What the task requires: What lines below mention the word "click"? Copy each one.

Materials provided:
:::
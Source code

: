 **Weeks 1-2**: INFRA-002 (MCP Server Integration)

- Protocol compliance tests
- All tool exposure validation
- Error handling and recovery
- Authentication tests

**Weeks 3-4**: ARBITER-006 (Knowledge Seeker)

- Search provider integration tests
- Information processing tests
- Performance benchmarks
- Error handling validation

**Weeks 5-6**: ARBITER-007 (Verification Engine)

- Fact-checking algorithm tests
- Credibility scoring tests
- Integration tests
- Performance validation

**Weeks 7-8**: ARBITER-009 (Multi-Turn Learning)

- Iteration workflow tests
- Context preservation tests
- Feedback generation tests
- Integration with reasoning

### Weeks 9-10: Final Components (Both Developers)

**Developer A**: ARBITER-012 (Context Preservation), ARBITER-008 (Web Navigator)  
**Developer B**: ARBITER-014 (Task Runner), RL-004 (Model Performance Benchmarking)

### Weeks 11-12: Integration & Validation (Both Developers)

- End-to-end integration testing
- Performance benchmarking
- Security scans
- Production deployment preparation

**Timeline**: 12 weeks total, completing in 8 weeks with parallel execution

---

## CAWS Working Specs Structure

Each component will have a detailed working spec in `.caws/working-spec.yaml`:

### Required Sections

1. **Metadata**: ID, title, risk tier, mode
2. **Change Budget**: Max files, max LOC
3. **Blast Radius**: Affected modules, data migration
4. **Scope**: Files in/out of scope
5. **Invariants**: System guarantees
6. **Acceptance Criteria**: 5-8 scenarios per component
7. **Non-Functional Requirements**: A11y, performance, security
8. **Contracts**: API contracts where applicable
:::
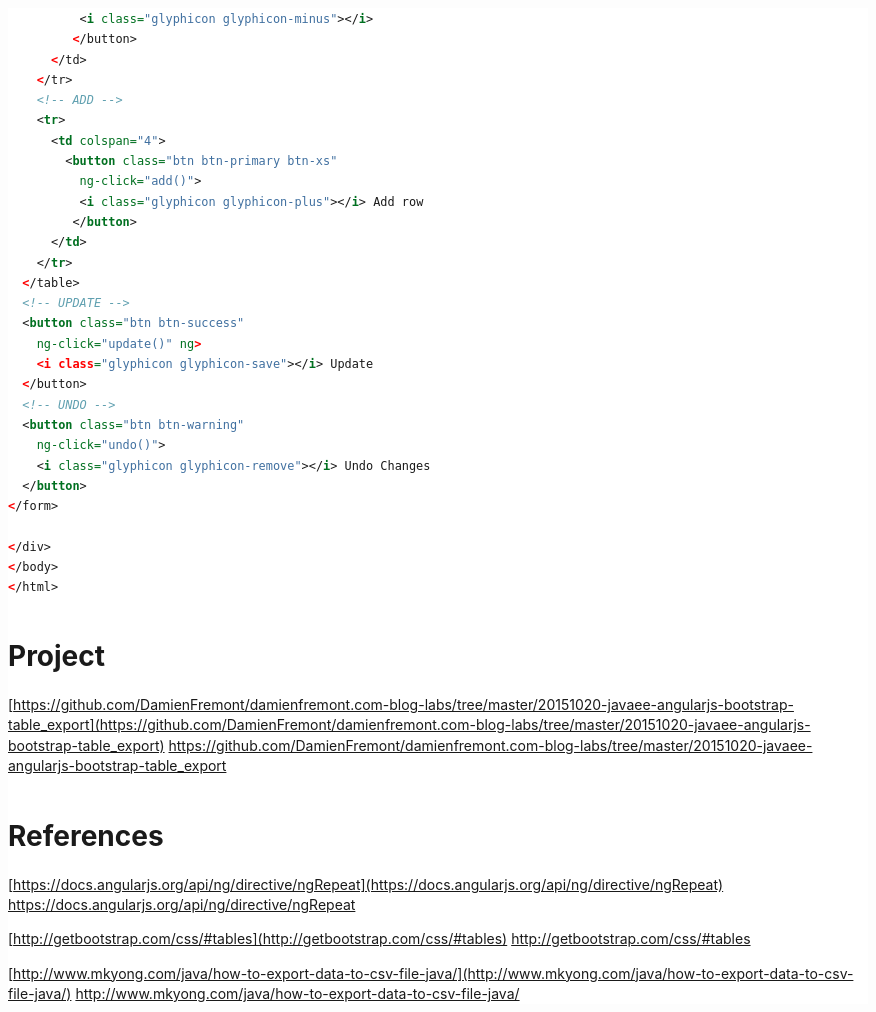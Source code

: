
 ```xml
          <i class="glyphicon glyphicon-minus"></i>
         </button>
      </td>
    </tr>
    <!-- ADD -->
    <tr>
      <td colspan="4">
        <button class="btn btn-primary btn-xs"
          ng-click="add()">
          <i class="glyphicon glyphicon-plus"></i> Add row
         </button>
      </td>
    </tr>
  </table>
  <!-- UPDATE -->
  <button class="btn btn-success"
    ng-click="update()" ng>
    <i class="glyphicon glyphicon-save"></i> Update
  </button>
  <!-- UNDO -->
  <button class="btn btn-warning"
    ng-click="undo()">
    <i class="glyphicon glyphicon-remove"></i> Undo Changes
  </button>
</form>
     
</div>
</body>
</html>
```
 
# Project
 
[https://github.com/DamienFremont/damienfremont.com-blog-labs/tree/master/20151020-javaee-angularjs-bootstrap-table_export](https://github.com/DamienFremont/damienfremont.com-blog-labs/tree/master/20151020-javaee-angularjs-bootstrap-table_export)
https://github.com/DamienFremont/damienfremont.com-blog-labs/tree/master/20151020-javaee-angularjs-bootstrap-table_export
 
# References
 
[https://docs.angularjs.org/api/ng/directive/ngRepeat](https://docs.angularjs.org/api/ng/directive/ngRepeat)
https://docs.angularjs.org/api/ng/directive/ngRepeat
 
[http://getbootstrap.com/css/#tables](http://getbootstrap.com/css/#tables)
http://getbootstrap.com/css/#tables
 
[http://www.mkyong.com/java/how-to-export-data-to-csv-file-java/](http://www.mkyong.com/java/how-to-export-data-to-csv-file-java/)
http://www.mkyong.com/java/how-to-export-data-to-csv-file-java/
:::
Task response:
          ng-click="add()">
    ng-click="update()" ng>
    ng-click="undo()">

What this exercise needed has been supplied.